Look through the entries for the string "from", and copy each line that holds it.

[[ Material shown, beginning ]]

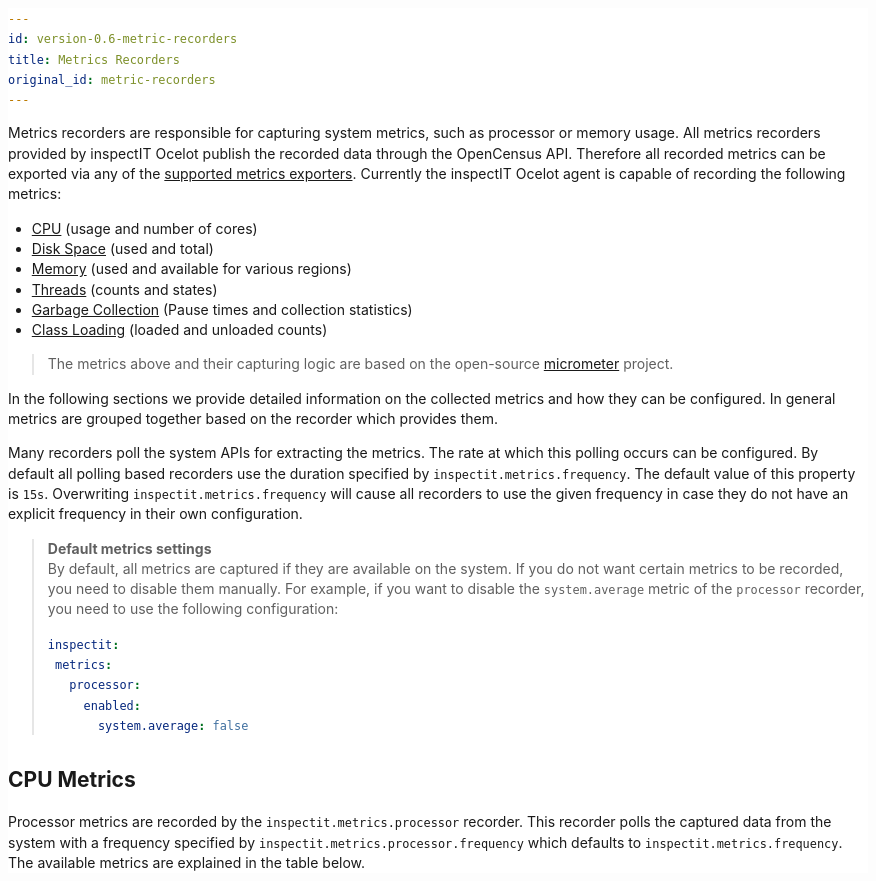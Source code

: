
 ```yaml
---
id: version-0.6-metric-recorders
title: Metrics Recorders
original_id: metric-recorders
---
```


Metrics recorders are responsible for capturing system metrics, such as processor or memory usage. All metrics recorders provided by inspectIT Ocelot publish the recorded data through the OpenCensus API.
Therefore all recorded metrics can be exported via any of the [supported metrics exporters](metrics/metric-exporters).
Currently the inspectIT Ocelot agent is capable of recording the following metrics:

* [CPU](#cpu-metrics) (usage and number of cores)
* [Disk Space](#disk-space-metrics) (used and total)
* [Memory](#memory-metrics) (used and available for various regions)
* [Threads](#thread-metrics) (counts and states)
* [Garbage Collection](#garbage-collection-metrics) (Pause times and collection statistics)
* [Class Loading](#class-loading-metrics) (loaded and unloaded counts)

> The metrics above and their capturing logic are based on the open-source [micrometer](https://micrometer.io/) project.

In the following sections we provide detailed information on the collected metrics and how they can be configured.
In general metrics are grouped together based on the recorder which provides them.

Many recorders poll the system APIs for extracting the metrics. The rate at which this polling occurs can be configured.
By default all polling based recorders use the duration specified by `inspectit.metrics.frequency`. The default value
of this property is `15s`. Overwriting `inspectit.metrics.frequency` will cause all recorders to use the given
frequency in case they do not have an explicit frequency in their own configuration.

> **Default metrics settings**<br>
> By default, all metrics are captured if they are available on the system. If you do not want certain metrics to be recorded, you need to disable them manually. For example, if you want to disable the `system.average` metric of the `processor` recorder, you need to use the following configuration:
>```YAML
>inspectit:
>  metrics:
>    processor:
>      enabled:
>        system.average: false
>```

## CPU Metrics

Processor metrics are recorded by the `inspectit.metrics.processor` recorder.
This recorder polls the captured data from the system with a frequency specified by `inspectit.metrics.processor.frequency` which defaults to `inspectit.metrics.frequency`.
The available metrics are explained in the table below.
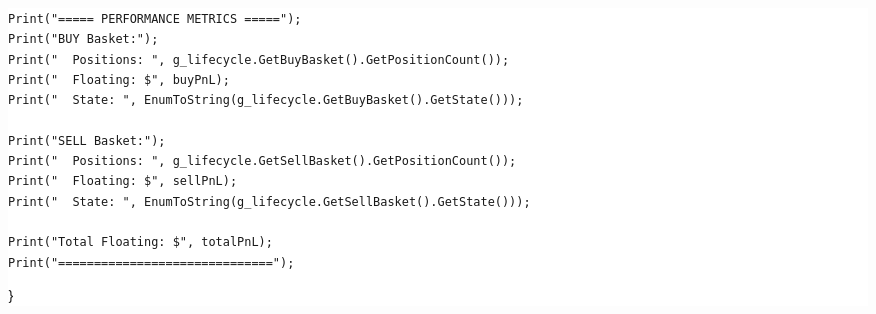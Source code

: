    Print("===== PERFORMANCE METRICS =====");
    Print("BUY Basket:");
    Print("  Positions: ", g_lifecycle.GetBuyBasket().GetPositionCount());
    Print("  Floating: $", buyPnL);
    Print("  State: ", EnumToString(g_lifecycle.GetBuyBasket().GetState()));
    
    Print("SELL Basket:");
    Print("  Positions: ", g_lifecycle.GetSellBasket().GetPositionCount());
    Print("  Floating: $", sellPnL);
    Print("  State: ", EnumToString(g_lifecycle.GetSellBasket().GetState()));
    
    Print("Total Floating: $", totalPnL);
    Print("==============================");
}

[[ Material shown, end ]]
[[ Material shown, beginning ]]

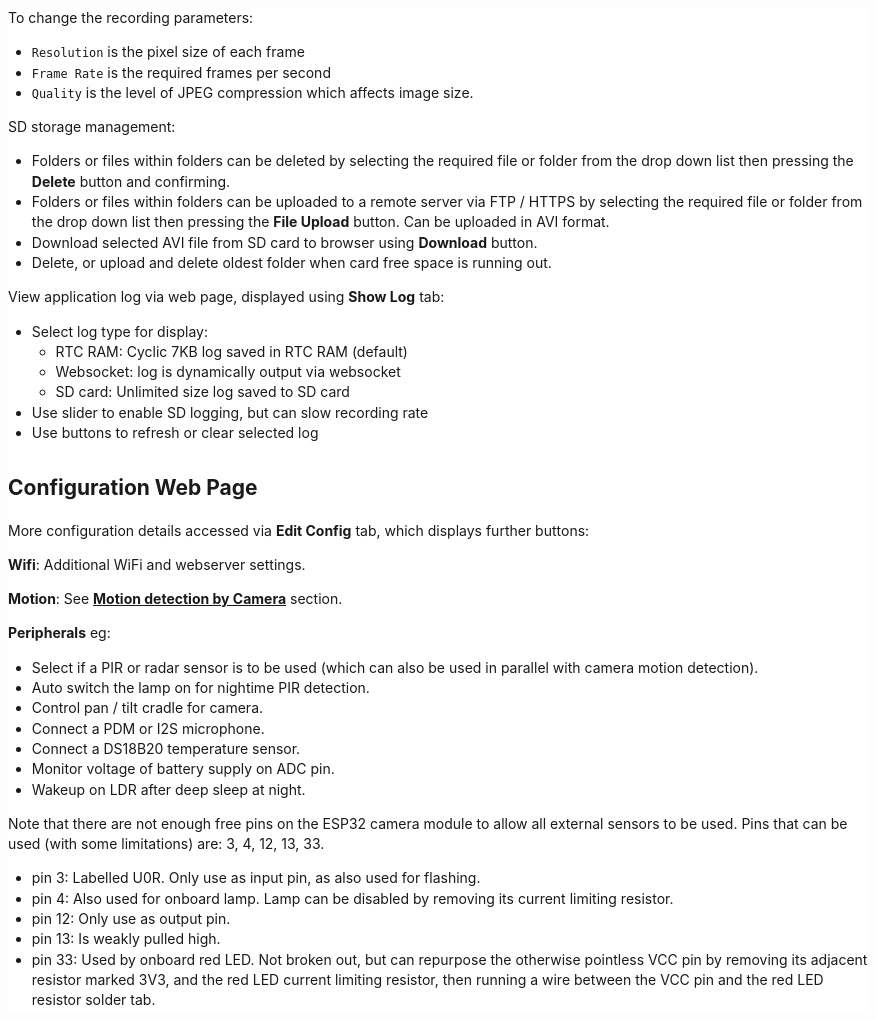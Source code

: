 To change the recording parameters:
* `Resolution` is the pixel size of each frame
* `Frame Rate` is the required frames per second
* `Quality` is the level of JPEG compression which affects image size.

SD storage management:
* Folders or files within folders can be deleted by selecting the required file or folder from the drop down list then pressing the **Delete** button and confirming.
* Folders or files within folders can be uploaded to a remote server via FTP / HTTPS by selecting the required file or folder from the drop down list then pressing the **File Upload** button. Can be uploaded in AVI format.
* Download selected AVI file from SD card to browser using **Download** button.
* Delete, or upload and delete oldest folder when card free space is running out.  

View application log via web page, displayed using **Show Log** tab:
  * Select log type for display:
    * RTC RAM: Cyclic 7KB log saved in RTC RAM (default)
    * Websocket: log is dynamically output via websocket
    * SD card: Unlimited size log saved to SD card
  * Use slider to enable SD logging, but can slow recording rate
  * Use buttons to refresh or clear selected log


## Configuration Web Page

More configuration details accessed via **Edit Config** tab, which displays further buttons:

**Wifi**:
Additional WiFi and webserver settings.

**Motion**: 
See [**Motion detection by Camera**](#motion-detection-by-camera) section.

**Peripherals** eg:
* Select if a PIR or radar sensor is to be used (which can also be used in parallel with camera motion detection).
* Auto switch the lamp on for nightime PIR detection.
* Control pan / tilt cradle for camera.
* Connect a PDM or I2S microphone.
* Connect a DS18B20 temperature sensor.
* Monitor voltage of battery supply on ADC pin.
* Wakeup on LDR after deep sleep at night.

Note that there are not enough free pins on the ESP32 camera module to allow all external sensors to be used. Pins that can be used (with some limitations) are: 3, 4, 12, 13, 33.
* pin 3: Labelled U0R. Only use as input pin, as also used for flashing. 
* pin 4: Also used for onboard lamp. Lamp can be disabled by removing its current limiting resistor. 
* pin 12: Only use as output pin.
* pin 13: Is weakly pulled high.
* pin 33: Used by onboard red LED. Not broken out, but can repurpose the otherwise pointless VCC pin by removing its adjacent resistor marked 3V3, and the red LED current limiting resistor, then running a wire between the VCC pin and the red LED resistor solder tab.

[[ Material shown, end ]]
[[ Material shown, beginning ]]

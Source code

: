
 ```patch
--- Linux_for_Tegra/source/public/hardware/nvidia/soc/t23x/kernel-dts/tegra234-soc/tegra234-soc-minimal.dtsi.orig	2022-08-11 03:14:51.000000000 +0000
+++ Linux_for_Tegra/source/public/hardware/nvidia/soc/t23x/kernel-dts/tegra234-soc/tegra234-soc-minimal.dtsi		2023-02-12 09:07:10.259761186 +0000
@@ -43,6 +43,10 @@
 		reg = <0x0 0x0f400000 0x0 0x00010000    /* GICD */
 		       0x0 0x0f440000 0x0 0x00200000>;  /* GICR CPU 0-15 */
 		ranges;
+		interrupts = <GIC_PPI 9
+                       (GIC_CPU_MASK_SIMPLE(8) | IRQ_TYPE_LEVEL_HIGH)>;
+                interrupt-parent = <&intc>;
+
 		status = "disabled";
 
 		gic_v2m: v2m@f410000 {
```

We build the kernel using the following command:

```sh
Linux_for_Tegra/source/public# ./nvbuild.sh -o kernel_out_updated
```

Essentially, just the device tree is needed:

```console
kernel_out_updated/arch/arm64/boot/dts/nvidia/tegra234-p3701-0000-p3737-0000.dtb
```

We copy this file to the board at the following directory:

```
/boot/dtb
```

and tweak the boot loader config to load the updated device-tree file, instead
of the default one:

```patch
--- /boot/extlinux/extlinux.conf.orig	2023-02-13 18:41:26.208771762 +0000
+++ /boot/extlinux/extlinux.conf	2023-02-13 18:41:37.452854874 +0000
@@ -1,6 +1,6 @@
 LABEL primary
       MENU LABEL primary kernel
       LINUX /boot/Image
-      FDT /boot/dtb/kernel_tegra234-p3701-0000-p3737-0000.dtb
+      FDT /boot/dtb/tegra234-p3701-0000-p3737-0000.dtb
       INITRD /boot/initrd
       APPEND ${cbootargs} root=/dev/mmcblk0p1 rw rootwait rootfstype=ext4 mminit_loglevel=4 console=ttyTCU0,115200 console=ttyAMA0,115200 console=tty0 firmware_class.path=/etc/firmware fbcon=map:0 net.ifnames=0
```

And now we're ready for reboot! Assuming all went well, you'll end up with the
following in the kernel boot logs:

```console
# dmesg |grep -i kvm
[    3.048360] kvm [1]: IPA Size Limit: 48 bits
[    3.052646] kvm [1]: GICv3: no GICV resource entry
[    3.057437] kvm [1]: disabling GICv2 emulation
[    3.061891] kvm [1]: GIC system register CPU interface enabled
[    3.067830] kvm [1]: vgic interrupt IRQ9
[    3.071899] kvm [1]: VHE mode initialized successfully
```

[[ Material shown, end ]]

Exercise response:
This recorder polls the captured data from the system with a frequency specified by `inspectit.metrics.processor.frequency` which defaults to `inspectit.metrics.frequency`.
* Folders or files within folders can be deleted by selecting the required file or folder from the drop down list then pressing the **Delete** button and confirming.
* Folders or files within folders can be uploaded to a remote server via FTP / HTTPS by selecting the required file or folder from the drop down list then pressing the **File Upload** button. Can be uploaded in AVI format.
* Download selected AVI file from SD card to browser using **Download** button.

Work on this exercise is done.